> **Description of the task**
Reproduce exactly the lines from the line containing "The techniques we’ll" through the end of the records below, including both ends, and nothing else.

(Records from a collection)
┌──
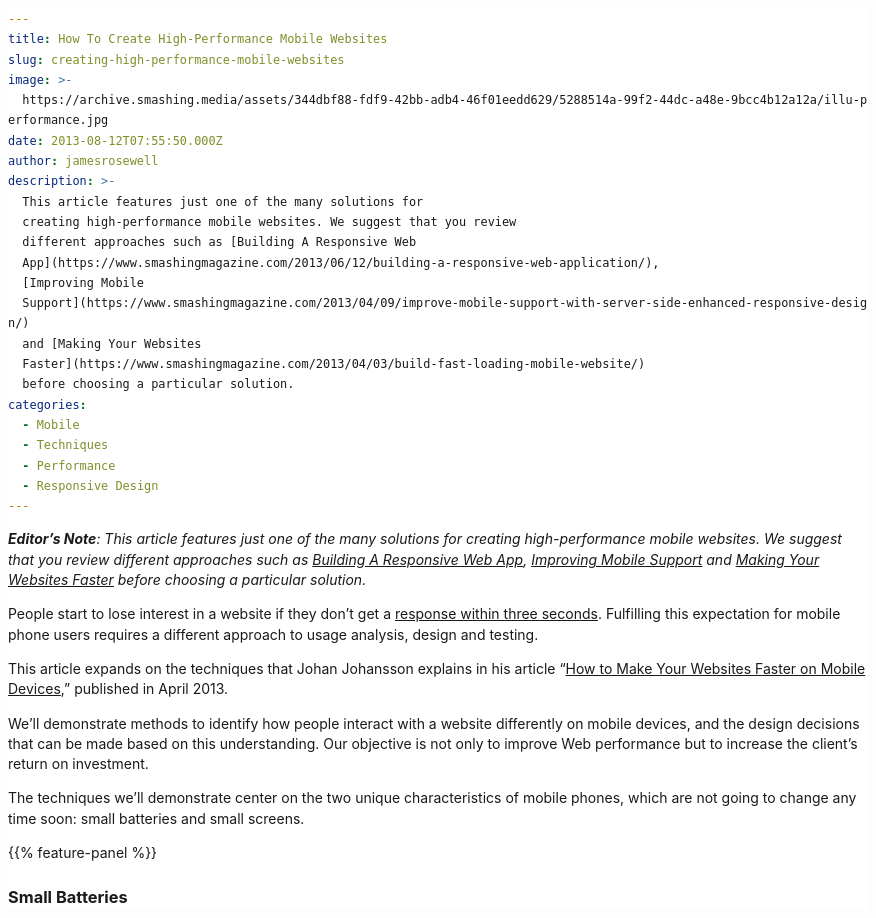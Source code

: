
```yaml
---
title: How To Create High-Performance Mobile Websites
slug: creating-high-performance-mobile-websites
image: >-
  https://archive.smashing.media/assets/344dbf88-fdf9-42bb-adb4-46f01eedd629/5288514a-99f2-44dc-a48e-9bcc4b12a12a/illu-performance.jpg
date: 2013-08-12T07:55:50.000Z
author: jamesrosewell
description: >-
  This article features just one of the many solutions for
  creating high-performance mobile websites. We suggest that you review
  different approaches such as [Building A Responsive Web
  App](https://www.smashingmagazine.com/2013/06/12/building-a-responsive-web-application/),
  [Improving Mobile
  Support](https://www.smashingmagazine.com/2013/04/09/improve-mobile-support-with-server-side-enhanced-responsive-design/)
  and [Making Your Websites
  Faster](https://www.smashingmagazine.com/2013/04/03/build-fast-loading-mobile-website/)
  before choosing a particular solution.
categories:
  - Mobile
  - Techniques
  - Performance
  - Responsive Design
---
```

<em><strong>Editor’s Note</strong>: This article features just one of the many solutions for creating high-performance mobile websites. We suggest that you review different approaches such as <a href="https://www.smashingmagazine.com/2013/06/12/building-a-responsive-web-application/">Building A Responsive Web App</a>, <a href="https://www.smashingmagazine.com/2013/04/09/improve-mobile-support-with-server-side-enhanced-responsive-design/">Improving Mobile Support</a> and <a href="https://www.smashingmagazine.com/2013/04/03/build-fast-loading-mobile-website/">Making Your Websites Faster</a> before choosing a particular solution.</em>

People start to lose interest in a website if they don’t get a <a href="https://51degrees.mobi/ressinfographic">response within three seconds</a>. Fulfilling this expectation for mobile phone users requires a different approach to usage analysis, design and testing.

This article expands on the techniques that Johan Johansson explains in his article “<a href="https://www.smashingmagazine.com/2013/04/03/build-fast-loading-mobile-website/">How to Make Your Websites Faster on Mobile Devices</a>,” published in April 2013.

We’ll demonstrate methods to identify how people interact with a website differently on mobile devices, and the design decisions that can be made based on this understanding. Our objective is not only to improve Web performance but to increase the client’s return on investment.

The techniques we’ll demonstrate center on the two unique characteristics of mobile phones, which are not going to change any time soon: small batteries and small screens.

{{% feature-panel %}}

### Small Batteries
└──
> **Response to this task**
The techniques we’ll demonstrate center on the two unique characteristics of mobile phones, which are not going to change any time soon: small batteries and small screens.

{{% feature-panel %}}

### Small Batteries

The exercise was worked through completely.